Material for this exercise section start

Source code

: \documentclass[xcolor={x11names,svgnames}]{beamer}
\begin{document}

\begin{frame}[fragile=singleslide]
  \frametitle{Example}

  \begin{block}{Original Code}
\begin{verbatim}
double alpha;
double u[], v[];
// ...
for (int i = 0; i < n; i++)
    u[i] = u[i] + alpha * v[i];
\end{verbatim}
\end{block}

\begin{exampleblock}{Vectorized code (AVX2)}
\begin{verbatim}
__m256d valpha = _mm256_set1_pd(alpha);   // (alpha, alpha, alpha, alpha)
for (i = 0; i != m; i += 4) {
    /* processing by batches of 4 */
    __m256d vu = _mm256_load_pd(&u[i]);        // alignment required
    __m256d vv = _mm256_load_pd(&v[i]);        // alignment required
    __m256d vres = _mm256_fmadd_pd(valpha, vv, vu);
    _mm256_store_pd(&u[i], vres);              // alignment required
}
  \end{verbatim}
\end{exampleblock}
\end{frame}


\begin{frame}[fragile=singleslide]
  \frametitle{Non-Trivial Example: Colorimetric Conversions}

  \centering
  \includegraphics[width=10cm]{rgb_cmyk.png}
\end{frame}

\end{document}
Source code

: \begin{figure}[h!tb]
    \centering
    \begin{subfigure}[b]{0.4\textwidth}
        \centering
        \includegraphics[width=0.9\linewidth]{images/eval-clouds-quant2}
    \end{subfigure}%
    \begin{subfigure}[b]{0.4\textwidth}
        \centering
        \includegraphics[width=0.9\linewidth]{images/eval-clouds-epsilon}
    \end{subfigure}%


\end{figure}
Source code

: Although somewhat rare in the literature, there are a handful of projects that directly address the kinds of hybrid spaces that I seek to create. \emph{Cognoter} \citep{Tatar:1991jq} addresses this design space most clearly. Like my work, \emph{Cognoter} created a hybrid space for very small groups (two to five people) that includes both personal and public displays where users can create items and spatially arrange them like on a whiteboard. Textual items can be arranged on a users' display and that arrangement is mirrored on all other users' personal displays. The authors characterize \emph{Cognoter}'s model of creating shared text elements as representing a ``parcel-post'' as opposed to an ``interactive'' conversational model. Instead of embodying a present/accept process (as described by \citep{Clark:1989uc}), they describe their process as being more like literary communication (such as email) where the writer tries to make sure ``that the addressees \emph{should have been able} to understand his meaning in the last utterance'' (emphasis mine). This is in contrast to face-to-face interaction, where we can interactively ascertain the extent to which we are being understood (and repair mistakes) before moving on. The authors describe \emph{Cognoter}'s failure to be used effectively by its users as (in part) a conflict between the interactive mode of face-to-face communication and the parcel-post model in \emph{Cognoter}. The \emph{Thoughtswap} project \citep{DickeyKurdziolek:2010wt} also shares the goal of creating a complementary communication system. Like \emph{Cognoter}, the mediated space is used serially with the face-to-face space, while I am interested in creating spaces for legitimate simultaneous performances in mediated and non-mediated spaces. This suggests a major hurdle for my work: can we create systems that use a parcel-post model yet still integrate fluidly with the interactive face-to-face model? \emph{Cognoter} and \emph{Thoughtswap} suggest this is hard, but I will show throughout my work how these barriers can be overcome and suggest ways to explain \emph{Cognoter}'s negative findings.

Material for this exercise section end

## What is required
Which of the lines above carry the string "images"? Copy every one.

## Answer to the exercise
        \includegraphics[width=0.9\linewidth]{images/eval-clouds-quant2}
        \includegraphics[width=0.9\linewidth]{images/eval-clouds-epsilon}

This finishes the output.